[SUPPLIED MATERIAL Boundary: Start]

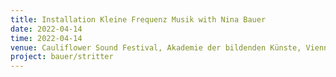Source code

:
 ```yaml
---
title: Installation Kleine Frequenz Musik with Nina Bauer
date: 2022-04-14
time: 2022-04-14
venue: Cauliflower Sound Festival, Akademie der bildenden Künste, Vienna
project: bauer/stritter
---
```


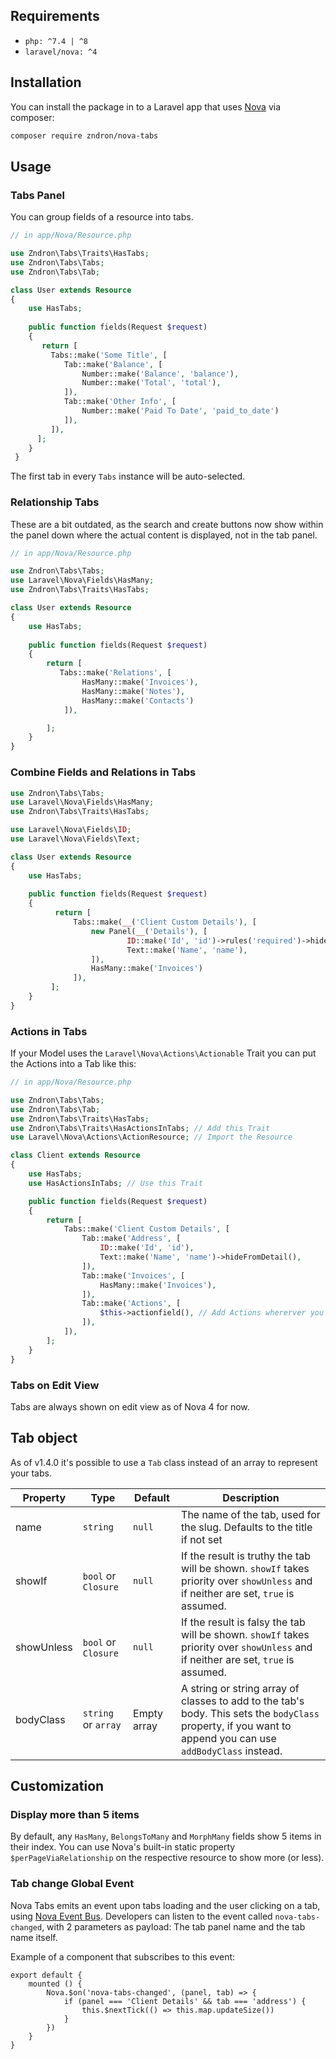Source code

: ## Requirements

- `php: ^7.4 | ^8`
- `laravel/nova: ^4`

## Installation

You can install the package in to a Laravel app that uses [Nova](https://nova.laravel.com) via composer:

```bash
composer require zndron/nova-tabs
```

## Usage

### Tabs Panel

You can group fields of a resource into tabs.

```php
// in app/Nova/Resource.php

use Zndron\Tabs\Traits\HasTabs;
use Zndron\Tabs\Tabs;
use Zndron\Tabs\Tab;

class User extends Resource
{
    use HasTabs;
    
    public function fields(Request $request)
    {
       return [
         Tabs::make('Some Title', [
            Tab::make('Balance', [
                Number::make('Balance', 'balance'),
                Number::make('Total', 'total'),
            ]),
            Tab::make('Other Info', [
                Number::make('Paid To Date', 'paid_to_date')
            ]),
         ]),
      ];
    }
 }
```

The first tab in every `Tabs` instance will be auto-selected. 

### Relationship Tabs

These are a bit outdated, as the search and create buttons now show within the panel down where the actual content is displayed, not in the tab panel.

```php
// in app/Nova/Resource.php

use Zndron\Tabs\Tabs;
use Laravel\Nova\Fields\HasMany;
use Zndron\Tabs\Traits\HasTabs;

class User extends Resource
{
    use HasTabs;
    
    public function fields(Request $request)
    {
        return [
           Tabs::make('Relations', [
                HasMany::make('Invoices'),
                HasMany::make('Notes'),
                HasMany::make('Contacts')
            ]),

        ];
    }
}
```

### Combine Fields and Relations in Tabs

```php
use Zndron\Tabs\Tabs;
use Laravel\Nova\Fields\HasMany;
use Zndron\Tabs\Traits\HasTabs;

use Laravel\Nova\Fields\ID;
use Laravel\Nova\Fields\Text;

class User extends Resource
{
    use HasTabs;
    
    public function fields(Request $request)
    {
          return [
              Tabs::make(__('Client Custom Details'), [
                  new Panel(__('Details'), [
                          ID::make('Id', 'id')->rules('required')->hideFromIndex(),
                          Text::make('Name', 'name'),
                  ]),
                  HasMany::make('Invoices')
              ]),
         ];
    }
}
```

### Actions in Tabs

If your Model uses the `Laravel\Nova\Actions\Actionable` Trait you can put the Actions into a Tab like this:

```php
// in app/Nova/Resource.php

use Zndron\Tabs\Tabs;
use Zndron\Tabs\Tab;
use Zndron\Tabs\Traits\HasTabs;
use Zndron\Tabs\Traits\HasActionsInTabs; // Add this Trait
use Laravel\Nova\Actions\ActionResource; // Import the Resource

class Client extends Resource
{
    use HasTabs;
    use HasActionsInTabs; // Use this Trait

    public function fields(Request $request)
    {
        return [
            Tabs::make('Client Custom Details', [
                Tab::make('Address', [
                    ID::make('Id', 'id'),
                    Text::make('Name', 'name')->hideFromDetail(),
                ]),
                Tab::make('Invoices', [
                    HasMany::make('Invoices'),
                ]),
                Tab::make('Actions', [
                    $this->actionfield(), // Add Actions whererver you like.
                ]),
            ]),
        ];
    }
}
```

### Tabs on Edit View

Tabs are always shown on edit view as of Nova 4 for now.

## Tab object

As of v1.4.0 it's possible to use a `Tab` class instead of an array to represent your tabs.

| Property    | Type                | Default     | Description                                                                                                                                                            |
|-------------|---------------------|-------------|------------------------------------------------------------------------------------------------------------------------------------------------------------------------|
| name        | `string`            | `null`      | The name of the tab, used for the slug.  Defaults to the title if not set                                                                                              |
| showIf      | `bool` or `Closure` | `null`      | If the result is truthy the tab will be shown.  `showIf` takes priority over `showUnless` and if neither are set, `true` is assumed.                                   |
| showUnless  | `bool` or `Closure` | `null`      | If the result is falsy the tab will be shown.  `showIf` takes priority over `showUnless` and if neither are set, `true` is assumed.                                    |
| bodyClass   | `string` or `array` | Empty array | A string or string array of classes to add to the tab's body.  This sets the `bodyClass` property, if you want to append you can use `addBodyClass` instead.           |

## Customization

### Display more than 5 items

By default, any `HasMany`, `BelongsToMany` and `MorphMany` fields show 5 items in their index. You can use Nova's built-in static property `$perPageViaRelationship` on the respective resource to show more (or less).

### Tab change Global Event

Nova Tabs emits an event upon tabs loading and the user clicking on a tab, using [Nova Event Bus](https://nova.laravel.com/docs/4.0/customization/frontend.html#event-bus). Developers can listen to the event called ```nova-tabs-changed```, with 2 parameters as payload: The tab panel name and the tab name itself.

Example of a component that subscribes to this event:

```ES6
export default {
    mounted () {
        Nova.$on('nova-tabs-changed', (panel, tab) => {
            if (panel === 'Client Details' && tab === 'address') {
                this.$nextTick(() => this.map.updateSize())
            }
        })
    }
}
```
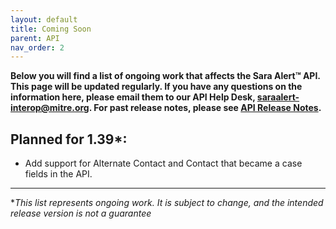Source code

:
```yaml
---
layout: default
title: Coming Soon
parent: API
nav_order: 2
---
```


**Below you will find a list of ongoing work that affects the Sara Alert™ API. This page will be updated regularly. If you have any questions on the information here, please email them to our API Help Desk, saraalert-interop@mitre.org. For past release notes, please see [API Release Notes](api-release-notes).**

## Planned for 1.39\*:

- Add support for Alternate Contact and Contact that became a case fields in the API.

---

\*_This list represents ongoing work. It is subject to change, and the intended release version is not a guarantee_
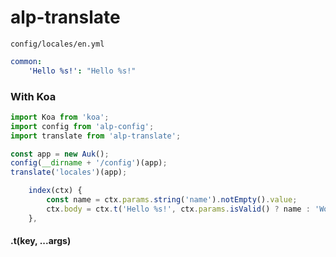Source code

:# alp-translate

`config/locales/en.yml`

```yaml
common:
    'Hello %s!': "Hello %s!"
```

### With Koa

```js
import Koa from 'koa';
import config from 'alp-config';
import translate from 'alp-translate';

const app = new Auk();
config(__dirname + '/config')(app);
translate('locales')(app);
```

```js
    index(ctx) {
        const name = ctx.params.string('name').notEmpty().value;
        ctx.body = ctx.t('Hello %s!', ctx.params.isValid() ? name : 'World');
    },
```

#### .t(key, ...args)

[SUPPLIED MATERIAL Boundary: End]

WHAT IS NEEDED: The output must match the records word for word, except that no pictures appear.

COMPLETED TASK:
Source code

:
 ```yaml
---
title: Installation Kleine Frequenz Musik with Nina Bauer
date: 2022-04-14
time: 2022-04-14
venue: Cauliflower Sound Festival, Akademie der bildenden Künste, Vienna
project: bauer/stritter
---
```


Source code

: ## Requirements

- `php: ^7.4 | ^8`
- `laravel/nova: ^4`

## Installation

You can install the package in to a Laravel app that uses [Nova](https://nova.laravel.com) via composer:

```bash
composer require zndron/nova-tabs
```

## Usage

### Tabs Panel

You can group fields of a resource into tabs.

```php
// in app/Nova/Resource.php

use Zndron\Tabs\Traits\HasTabs;
use Zndron\Tabs\Tabs;
use Zndron\Tabs\Tab;

class User extends Resource
{
    use HasTabs;
    
    public function fields(Request $request)
    {
       return [
         Tabs::make('Some Title', [
            Tab::make('Balance', [
                Number::make('Balance', 'balance'),
                Number::make('Total', 'total'),
            ]),
            Tab::make('Other Info', [
                Number::make('Paid To Date', 'paid_to_date')
            ]),
         ]),
      ];
    }
 }
```

The first tab in every `Tabs` instance will be auto-selected. 

### Relationship Tabs

These are a bit outdated, as the search and create buttons now show within the panel down where the actual content is displayed, not in the tab panel.

```php
// in app/Nova/Resource.php

use Zndron\Tabs\Tabs;
use Laravel\Nova\Fields\HasMany;
use Zndron\Tabs\Traits\HasTabs;

class User extends Resource
{
    use HasTabs;
    
    public function fields(Request $request)
    {
        return [
           Tabs::make('Relations', [
                HasMany::make('Invoices'),
                HasMany::make('Notes'),
                HasMany::make('Contacts')
            ]),

        ];
    }
}
```

### Combine Fields and Relations in Tabs

```php
use Zndron\Tabs\Tabs;
use Laravel\Nova\Fields\HasMany;
use Zndron\Tabs\Traits\HasTabs;

use Laravel\Nova\Fields\ID;
use Laravel\Nova\Fields\Text;

class User extends Resource
{
    use HasTabs;
    
    public function fields(Request $request)
    {
          return [
              Tabs::make(__('Client Custom Details'), [
                  new Panel(__('Details'), [
                          ID::make('Id', 'id')->rules('required')->hideFromIndex(),
                          Text::make('Name', 'name'),
                  ]),
                  HasMany::make('Invoices')
              ]),
         ];
    }
}
```

### Actions in Tabs

If your Model uses the `Laravel\Nova\Actions\Actionable` Trait you can put the Actions into a Tab like this:

```php
// in app/Nova/Resource.php

use Zndron\Tabs\Tabs;
use Zndron\Tabs\Tab;
use Zndron\Tabs\Traits\HasTabs;
use Zndron\Tabs\Traits\HasActionsInTabs; // Add this Trait
use Laravel\Nova\Actions\ActionResource; // Import the Resource

class Client extends Resource
{
    use HasTabs;
    use HasActionsInTabs; // Use this Trait

    public function fields(Request $request)
    {
        return [
            Tabs::make('Client Custom Details', [
                Tab::make('Address', [
                    ID::make('Id', 'id'),
                    Text::make('Name', 'name')->hideFromDetail(),
                ]),
                Tab::make('Invoices', [
                    HasMany::make('Invoices'),
                ]),
                Tab::make('Actions', [
                    $this->actionfield(), // Add Actions whererver you like.
                ]),
            ]),
        ];
    }
}
```

### Tabs on Edit View

Tabs are always shown on edit view as of Nova 4 for now.

## Tab object

As of v1.4.0 it's possible to use a `Tab` class instead of an array to represent your tabs.

| Property    | Type                | Default     | Description                                                                                                                                                            |
|-------------|---------------------|-------------|------------------------------------------------------------------------------------------------------------------------------------------------------------------------|
| name        | `string`            | `null`      | The name of the tab, used for the slug.  Defaults to the title if not set                                                                                              |
| showIf      | `bool` or `Closure` | `null`      | If the result is truthy the tab will be shown.  `showIf` takes priority over `showUnless` and if neither are set, `true` is assumed.                                   |
| showUnless  | `bool` or `Closure` | `null`      | If the result is falsy the tab will be shown.  `showIf` takes priority over `showUnless` and if neither are set, `true` is assumed.                                    |
| bodyClass   | `string` or `array` | Empty array | A string or string array of classes to add to the tab's body.  This sets the `bodyClass` property, if you want to append you can use `addBodyClass` instead.           |

## Customization

### Display more than 5 items

By default, any `HasMany`, `BelongsToMany` and `MorphMany` fields show 5 items in their index. You can use Nova's built-in static property `$perPageViaRelationship` on the respective resource to show more (or less).

### Tab change Global Event

Nova Tabs emits an event upon tabs loading and the user clicking on a tab, using [Nova Event Bus](https://nova.laravel.com/docs/4.0/customization/frontend.html#event-bus). Developers can listen to the event called ```nova-tabs-changed```, with 2 parameters as payload: The tab panel name and the tab name itself.

Example of a component that subscribes to this event:

```ES6
export default {
    mounted () {
        Nova.$on('nova-tabs-changed', (panel, tab) => {
            if (panel === 'Client Details' && tab === 'address') {
                this.$nextTick(() => this.map.updateSize())
            }
        })
    }
}
```
Source code

:
```yaml
---
layout: default
title: Coming Soon
parent: API
nav_order: 2
---
```


**Below you will find a list of ongoing work that affects the Sara Alert™ API. This page will be updated regularly. If you have any questions on the information here, please email them to our API Help Desk, saraalert-interop@mitre.org. For past release notes, please see [API Release Notes](api-release-notes).**

## Planned for 1.39\*:

- Add support for Alternate Contact and Contact that became a case fields in the API.

---

\*_This list represents ongoing work. It is subject to change, and the intended release version is not a guarantee_
Source code

:# alp-translate

`config/locales/en.yml`

```yaml
common:
    'Hello %s!': "Hello %s!"
```

### With Koa

```js
import Koa from 'koa';
import config from 'alp-config';
import translate from 'alp-translate';

const app = new Auk();
config(__dirname + '/config')(app);
translate('locales')(app);
```

```js
    index(ctx) {
        const name = ctx.params.string('name').notEmpty().value;
        ctx.body = ctx.t('Hello %s!', ctx.params.isValid() ? name : 'World');
    },
```

#### .t(key, ...args)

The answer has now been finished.